◆ **Work request**
In the entries that follow, how many lines contain "Descrizione"? Answer with the number only.

◆ **Entries taken from a collection**
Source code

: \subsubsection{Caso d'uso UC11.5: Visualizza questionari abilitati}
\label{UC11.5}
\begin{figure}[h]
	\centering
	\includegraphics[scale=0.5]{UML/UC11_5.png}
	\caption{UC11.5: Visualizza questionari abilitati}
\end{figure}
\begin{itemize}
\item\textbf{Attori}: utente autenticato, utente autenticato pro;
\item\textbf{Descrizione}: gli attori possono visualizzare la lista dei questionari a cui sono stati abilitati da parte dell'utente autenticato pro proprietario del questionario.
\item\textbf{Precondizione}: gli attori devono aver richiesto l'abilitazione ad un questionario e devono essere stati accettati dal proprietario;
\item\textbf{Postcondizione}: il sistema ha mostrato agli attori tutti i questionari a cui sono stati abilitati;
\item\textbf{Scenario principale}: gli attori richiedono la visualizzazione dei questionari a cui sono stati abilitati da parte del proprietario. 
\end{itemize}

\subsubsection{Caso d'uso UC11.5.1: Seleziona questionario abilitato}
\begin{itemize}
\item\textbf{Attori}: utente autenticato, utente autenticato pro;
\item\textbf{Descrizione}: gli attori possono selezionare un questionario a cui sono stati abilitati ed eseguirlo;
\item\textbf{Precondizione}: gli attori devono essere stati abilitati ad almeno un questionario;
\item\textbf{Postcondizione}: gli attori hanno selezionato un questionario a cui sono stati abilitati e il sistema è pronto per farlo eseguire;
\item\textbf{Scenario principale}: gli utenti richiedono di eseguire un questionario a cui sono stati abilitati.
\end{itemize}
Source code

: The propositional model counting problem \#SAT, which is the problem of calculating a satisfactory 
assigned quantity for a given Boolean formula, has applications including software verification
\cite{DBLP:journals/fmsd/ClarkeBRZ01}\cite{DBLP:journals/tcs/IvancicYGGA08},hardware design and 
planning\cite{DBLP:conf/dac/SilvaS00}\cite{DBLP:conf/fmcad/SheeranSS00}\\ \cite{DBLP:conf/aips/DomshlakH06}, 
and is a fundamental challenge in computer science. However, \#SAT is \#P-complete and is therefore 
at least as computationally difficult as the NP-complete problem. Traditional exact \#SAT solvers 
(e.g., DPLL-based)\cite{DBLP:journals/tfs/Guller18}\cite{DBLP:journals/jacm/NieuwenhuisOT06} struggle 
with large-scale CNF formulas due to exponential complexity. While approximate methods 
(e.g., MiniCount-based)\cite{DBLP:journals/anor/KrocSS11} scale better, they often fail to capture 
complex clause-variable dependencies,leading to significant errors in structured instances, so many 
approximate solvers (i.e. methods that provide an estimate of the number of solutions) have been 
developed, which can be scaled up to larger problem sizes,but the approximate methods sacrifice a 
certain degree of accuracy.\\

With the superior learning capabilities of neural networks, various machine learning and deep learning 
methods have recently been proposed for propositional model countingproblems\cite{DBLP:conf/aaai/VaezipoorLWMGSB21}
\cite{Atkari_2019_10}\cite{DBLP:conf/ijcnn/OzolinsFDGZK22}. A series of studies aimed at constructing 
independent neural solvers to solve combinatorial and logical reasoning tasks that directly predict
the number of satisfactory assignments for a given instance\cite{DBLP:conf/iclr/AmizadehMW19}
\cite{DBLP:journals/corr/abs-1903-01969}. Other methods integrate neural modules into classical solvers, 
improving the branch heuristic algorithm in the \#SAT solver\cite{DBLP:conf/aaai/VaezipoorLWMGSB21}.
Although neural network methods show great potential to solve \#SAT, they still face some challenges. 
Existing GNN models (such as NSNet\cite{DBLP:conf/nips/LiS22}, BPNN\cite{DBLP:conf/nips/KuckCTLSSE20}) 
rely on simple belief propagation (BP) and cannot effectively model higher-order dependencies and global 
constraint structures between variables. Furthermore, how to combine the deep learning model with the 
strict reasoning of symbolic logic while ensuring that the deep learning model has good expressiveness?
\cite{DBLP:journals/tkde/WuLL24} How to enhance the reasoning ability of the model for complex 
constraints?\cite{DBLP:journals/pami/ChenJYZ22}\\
---
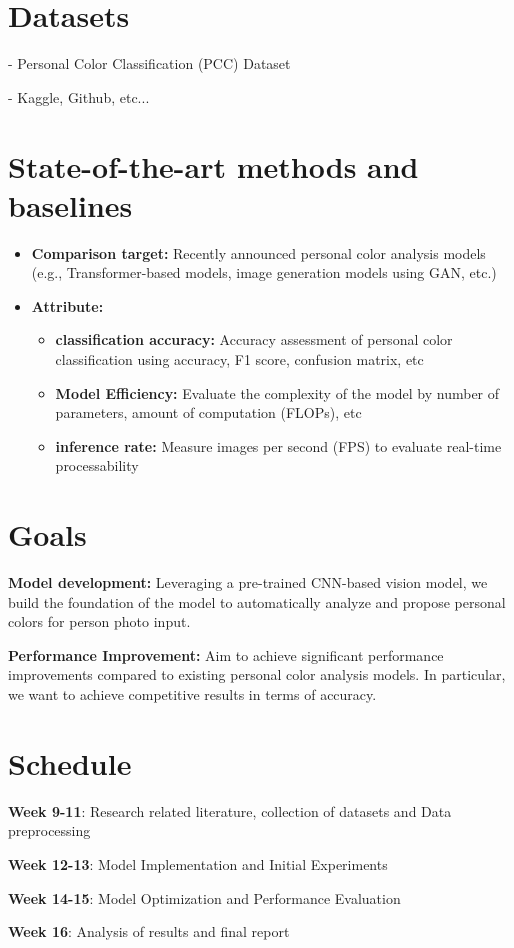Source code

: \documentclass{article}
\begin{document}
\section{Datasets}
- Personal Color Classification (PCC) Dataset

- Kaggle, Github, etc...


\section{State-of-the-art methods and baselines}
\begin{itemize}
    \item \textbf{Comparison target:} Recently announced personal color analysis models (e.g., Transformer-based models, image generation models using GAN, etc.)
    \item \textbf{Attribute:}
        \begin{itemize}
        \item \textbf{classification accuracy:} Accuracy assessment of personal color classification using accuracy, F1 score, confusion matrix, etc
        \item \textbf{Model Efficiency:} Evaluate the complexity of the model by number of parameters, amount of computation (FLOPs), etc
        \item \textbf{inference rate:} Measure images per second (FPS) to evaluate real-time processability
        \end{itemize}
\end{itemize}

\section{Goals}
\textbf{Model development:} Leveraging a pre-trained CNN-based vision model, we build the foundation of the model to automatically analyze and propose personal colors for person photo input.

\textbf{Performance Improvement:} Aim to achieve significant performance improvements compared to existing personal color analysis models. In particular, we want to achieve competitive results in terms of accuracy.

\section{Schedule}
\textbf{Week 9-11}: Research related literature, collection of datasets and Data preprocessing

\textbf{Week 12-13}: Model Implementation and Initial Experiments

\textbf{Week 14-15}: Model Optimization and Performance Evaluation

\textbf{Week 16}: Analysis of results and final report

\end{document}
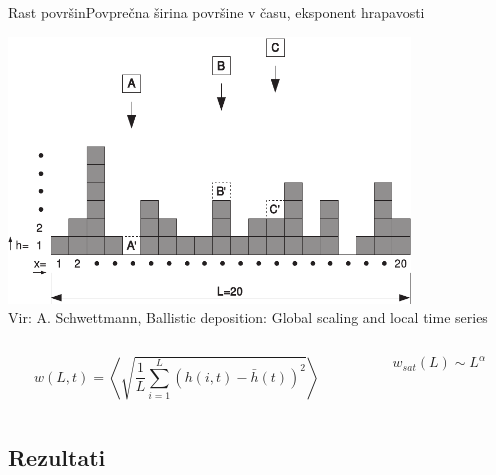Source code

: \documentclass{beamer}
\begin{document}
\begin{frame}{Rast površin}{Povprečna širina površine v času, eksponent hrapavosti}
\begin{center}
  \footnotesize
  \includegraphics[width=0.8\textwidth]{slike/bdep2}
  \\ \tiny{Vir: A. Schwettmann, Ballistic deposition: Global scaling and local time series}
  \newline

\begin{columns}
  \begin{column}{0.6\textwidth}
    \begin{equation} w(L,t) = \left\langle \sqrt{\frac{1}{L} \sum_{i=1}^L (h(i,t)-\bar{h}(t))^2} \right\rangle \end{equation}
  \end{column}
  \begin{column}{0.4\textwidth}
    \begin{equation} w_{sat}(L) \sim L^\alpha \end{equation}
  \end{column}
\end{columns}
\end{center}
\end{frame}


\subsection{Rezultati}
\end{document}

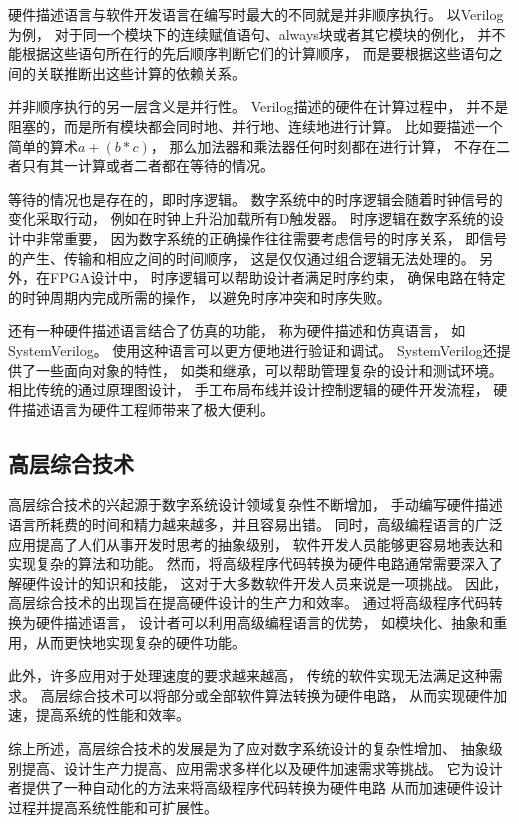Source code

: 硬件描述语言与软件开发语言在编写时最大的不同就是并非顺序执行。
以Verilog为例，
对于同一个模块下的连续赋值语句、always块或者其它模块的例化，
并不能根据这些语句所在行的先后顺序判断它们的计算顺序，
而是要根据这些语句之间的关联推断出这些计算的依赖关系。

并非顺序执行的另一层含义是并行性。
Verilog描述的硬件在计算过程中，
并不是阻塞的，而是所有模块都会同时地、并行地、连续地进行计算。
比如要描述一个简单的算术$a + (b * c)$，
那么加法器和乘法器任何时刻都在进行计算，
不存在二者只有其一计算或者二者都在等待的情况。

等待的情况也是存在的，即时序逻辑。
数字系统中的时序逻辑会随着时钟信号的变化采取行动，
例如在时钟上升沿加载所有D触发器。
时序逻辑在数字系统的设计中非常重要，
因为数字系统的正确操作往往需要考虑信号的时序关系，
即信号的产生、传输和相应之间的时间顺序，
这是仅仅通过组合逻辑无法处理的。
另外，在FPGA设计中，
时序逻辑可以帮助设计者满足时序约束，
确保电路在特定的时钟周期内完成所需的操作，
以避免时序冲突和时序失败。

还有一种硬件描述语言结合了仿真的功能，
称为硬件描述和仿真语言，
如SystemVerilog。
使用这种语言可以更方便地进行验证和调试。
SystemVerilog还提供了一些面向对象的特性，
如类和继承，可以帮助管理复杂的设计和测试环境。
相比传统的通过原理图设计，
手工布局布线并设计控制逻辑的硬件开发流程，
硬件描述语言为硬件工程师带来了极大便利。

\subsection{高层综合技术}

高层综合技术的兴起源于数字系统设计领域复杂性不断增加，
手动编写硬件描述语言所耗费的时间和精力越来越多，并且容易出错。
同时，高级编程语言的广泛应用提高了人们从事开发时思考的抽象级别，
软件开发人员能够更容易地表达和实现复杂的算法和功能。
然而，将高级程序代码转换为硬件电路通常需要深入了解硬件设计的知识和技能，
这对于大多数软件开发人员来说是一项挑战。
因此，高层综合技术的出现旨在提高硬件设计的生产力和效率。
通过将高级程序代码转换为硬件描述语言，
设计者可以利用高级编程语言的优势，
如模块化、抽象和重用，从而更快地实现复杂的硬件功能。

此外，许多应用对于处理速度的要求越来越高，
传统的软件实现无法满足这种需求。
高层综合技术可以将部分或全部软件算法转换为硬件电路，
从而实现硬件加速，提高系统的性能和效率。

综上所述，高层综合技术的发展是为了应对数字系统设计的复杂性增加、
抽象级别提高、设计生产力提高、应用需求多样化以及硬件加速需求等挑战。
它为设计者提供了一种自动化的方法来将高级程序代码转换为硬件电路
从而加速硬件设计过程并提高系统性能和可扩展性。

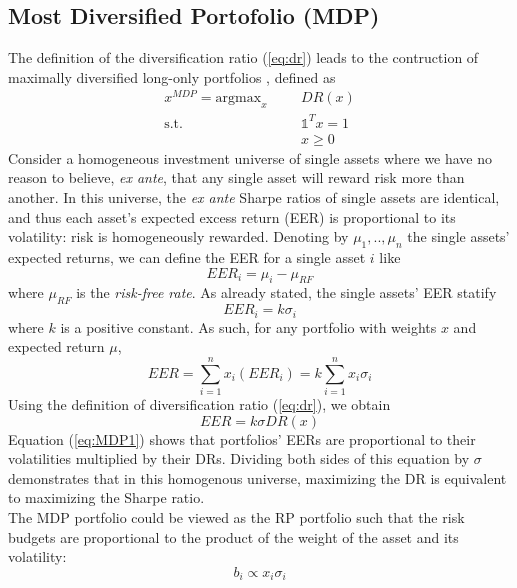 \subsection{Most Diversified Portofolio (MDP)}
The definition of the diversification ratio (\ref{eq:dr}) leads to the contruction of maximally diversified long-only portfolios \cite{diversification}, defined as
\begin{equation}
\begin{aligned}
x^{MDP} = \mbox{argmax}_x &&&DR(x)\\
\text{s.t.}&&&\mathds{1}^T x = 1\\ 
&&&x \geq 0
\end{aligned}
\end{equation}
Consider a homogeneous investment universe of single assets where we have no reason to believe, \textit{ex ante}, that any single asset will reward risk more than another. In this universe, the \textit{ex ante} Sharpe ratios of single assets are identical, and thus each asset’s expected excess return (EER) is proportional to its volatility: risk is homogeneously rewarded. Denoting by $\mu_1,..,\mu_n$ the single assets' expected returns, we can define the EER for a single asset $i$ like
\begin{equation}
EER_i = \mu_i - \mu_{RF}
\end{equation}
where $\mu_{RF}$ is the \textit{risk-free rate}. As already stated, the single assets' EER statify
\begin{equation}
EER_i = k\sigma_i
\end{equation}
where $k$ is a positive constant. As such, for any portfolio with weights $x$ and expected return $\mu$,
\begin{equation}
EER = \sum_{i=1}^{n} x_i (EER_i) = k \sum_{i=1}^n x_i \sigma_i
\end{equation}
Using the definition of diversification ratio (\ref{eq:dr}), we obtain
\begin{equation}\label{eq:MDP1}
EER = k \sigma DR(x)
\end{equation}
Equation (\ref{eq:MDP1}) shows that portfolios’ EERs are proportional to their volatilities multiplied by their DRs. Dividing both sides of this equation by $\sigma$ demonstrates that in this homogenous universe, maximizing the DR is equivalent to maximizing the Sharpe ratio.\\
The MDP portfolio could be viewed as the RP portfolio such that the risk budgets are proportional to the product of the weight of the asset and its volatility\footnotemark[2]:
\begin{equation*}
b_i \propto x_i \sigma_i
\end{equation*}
* * *
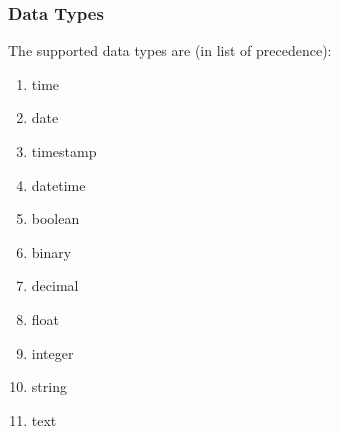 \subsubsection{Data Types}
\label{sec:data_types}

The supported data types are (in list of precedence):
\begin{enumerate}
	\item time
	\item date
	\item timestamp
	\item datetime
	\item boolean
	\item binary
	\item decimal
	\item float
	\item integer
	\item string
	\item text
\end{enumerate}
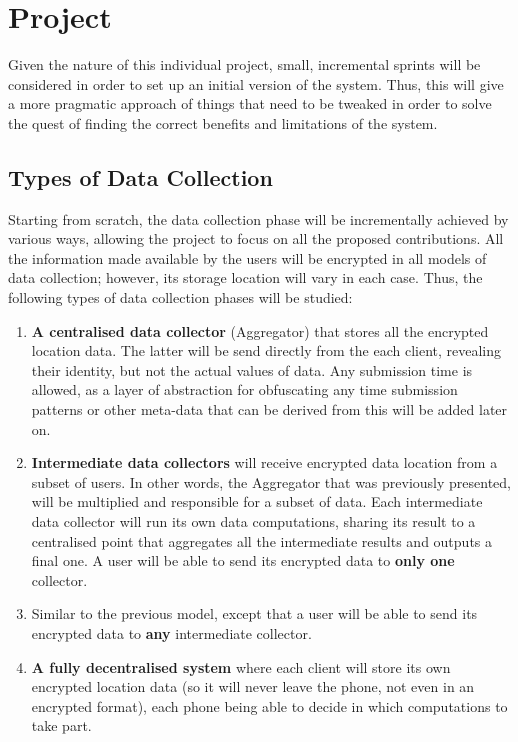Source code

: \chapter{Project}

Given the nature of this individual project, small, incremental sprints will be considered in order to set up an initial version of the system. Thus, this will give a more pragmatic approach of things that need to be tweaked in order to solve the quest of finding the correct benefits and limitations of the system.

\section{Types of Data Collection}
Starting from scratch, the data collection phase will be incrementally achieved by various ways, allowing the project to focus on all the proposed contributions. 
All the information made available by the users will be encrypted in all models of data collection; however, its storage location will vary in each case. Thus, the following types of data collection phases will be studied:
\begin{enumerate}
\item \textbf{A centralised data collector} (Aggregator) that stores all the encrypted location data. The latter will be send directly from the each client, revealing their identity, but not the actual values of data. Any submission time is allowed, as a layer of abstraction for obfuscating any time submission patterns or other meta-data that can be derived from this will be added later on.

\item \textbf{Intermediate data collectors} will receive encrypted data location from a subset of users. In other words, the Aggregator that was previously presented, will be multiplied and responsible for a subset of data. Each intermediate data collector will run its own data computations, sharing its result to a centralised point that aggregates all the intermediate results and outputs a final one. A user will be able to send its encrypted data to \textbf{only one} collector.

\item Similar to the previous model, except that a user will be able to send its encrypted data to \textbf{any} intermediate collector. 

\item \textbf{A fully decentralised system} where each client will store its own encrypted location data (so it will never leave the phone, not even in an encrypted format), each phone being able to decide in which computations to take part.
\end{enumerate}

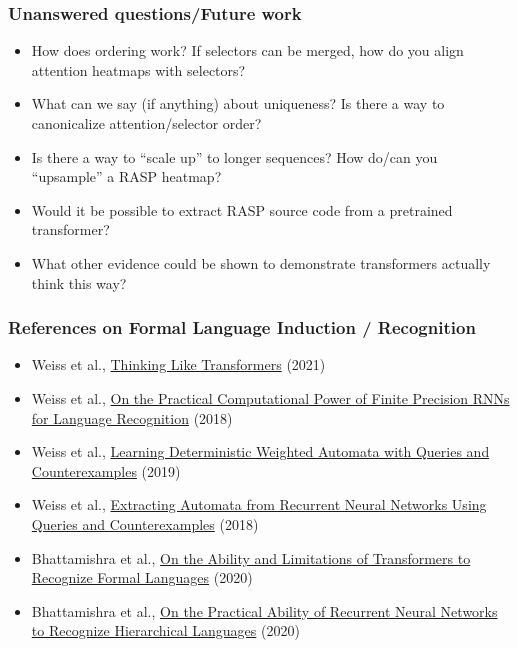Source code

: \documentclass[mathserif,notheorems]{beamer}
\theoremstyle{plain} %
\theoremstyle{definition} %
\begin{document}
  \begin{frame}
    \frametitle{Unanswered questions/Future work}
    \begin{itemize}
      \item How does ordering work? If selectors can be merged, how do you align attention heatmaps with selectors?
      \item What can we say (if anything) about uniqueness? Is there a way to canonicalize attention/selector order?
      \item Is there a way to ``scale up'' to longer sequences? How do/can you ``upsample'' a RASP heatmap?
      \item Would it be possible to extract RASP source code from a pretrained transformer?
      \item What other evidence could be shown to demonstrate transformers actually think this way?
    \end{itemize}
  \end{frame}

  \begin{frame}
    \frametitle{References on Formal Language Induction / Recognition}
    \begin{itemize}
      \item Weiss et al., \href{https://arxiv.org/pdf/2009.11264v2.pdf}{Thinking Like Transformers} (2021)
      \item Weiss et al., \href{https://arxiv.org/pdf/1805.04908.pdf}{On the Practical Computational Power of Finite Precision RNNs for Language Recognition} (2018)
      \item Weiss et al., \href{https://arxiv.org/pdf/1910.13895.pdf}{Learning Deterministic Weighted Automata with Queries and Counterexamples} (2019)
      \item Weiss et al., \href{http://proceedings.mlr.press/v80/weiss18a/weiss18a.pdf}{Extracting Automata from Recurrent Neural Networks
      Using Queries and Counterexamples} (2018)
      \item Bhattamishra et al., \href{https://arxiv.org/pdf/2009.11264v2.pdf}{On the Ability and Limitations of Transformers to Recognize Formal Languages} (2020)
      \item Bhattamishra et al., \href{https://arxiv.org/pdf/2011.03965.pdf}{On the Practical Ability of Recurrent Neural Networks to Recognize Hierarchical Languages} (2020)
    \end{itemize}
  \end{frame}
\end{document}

◆ **Finished task**
2